Sobotnia wygrana z Pogonią Siedlce to siódme zwycięstwo zielonych w sezonie (szóste przy Narutowicza). Było to jednak dopiero pierwsze wygrane spotkanie w którym Radomiak musiał odrabiać straty.
W żadnym z dotychczasowych spotkań, w którym nasz zespół sięgał po komplet punktów, nie musiał gonić wyniku. Wszystkie mecze kończyły się wygraną do zera: Skra 1:0, Ruch 2:0, Olimpia 5:0, Znicz 4:0, Gryf 3:0, Resovia 5:0. W sobotę by zgarnąć trzy oczka, zieloni musieli od 23. minuty odrabiać straty. Po przerwie bardzo szybko do remisu doprowadził Leandro, a na nieco ponad kwadrans przed końcem wprowadzony z ławki kilka minut wcześniej Jakub Rolinc strzelił zwycięskiego gola.

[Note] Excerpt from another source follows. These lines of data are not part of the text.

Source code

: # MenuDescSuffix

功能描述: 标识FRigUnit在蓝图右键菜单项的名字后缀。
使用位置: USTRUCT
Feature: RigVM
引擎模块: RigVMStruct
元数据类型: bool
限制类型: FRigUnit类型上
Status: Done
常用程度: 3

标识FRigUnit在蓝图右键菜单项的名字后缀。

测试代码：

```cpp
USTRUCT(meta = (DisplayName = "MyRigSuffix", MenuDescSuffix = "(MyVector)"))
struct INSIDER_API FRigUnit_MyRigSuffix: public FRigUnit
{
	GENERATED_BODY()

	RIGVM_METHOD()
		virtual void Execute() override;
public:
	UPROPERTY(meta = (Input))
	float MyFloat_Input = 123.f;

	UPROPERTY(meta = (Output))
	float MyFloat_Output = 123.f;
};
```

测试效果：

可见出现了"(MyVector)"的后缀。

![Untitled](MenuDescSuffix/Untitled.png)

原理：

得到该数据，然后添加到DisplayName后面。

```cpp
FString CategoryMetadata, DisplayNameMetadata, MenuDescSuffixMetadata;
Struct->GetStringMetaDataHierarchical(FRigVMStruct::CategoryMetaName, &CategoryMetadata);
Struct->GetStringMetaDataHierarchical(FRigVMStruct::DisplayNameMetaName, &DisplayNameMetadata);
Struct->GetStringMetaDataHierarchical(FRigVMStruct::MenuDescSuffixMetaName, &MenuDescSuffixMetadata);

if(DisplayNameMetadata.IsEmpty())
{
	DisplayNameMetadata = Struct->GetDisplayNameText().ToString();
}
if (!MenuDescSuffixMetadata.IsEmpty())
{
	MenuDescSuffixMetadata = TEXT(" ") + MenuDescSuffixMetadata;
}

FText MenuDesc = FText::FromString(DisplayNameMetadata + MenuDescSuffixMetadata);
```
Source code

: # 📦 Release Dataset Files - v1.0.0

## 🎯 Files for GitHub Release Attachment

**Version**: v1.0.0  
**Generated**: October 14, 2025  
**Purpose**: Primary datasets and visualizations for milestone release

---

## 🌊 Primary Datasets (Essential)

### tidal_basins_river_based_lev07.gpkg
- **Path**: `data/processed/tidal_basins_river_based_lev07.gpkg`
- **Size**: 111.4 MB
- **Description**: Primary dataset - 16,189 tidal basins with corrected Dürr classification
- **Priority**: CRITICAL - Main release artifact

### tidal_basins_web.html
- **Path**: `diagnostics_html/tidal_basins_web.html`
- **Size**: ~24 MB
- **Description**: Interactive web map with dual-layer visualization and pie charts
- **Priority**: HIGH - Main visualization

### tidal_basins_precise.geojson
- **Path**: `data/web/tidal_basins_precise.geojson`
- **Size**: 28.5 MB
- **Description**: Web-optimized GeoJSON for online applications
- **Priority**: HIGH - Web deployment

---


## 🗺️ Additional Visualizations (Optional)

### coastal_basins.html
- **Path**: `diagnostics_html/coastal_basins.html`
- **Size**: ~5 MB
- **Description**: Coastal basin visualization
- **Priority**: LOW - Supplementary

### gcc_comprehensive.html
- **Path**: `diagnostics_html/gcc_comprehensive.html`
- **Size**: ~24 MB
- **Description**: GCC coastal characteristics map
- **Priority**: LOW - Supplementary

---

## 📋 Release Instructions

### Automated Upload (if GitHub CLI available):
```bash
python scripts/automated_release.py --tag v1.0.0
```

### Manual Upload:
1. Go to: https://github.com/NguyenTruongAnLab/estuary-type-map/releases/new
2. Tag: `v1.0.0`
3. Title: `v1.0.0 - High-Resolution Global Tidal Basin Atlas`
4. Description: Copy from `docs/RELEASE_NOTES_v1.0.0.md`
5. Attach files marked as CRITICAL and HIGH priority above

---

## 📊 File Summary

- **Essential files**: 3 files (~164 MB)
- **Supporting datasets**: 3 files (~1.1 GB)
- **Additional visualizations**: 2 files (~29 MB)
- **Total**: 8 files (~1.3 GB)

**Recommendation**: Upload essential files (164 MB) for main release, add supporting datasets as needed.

Mecz z Pogonią był szóstym spotkaniem w tym sezonie, w którym Radomiak musiał gonić wynik. W żadnym z dotychczasowych nie udawało się go odwrócić i sięgnąć po wygraną, a tylko w jednym, z GKS Bełchatów zapunktować. Pozostałe cztery kończyły się porażką: Olimpia 0:1, Rozwój 0:1, Elana 1:2, Widzew 0:1.
Po raz ostatni Radomiak cieszył się po końcowym gwizdku z kompletu punktów w spotkaniu w którym przegrywał dość dawno, bo blisko 1,5 roku temu, wiosną 2017 roku (wygrana przy Narutowicza z Olimpią Elbląg 2:1).